(Plain-text document sources)
##########
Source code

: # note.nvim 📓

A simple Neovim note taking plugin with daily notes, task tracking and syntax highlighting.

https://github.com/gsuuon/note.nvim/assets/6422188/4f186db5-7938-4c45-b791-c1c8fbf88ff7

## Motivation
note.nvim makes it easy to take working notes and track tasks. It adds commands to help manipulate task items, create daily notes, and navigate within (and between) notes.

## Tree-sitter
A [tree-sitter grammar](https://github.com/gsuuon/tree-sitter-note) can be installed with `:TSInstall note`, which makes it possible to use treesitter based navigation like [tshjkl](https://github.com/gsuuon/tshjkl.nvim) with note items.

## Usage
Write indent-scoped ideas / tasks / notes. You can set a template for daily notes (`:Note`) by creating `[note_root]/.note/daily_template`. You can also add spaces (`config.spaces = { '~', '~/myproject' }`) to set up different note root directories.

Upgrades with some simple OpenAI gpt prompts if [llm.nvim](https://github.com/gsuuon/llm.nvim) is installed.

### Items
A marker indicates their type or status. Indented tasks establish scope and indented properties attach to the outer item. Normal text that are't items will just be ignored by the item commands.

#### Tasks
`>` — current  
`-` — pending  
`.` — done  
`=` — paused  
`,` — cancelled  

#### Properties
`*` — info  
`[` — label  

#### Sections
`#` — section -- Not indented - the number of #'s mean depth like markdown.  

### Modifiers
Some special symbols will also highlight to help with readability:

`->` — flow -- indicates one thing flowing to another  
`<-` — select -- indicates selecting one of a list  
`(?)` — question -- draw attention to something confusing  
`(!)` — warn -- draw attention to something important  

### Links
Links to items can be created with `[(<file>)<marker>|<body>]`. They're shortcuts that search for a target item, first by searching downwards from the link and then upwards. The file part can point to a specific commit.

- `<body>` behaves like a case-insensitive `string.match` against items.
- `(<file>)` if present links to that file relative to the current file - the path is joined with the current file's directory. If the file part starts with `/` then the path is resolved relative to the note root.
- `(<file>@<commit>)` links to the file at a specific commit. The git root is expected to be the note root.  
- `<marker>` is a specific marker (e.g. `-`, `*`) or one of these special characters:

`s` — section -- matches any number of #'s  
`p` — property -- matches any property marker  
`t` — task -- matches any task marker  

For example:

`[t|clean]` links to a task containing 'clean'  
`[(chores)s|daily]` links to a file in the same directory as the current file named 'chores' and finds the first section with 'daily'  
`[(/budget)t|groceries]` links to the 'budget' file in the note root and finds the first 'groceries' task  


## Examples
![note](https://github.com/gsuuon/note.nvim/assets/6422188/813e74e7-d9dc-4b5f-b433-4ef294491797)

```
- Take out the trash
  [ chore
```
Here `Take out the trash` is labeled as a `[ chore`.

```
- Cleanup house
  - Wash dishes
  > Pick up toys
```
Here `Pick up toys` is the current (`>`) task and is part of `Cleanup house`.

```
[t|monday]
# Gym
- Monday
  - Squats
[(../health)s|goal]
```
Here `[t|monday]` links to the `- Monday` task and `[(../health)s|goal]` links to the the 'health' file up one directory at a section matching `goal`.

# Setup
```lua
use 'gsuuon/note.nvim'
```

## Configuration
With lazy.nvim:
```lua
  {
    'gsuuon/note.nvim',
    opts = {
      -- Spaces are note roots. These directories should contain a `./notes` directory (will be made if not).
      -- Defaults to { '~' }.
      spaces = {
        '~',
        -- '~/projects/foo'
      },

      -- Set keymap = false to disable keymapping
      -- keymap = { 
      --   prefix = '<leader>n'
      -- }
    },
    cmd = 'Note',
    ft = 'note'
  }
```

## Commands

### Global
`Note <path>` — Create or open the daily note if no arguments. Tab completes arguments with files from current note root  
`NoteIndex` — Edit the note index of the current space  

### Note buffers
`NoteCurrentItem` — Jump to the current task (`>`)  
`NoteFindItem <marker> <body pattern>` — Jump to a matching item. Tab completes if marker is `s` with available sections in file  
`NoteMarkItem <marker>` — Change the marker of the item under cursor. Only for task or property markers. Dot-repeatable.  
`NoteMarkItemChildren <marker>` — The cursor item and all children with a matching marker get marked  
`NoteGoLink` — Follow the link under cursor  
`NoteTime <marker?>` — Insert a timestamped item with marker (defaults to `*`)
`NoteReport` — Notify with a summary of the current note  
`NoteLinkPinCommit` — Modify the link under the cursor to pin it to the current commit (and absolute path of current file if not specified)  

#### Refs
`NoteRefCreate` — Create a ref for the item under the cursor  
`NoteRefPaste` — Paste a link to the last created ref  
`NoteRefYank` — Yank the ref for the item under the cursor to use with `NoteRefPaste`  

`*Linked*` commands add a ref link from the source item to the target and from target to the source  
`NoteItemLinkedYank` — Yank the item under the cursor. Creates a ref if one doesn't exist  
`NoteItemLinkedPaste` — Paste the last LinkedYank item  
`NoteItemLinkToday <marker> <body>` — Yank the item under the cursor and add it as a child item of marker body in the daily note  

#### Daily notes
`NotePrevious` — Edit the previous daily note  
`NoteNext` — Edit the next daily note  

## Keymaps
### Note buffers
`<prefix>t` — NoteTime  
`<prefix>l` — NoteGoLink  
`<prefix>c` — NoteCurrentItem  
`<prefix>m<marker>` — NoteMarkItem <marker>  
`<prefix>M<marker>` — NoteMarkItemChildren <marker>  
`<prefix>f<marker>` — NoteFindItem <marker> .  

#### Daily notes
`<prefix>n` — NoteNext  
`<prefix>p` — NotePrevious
##########
- WHAT THE TASK REQUIRES
Filter the entries down to the lines that hold "goal". Copy those lines.

- FINAL ANSWER
[(../health)s|goal]
Here `[t|monday]` links to the `- Monday` task and `[(../health)s|goal]` links to the the 'health' file up one directory at a section matching `goal`.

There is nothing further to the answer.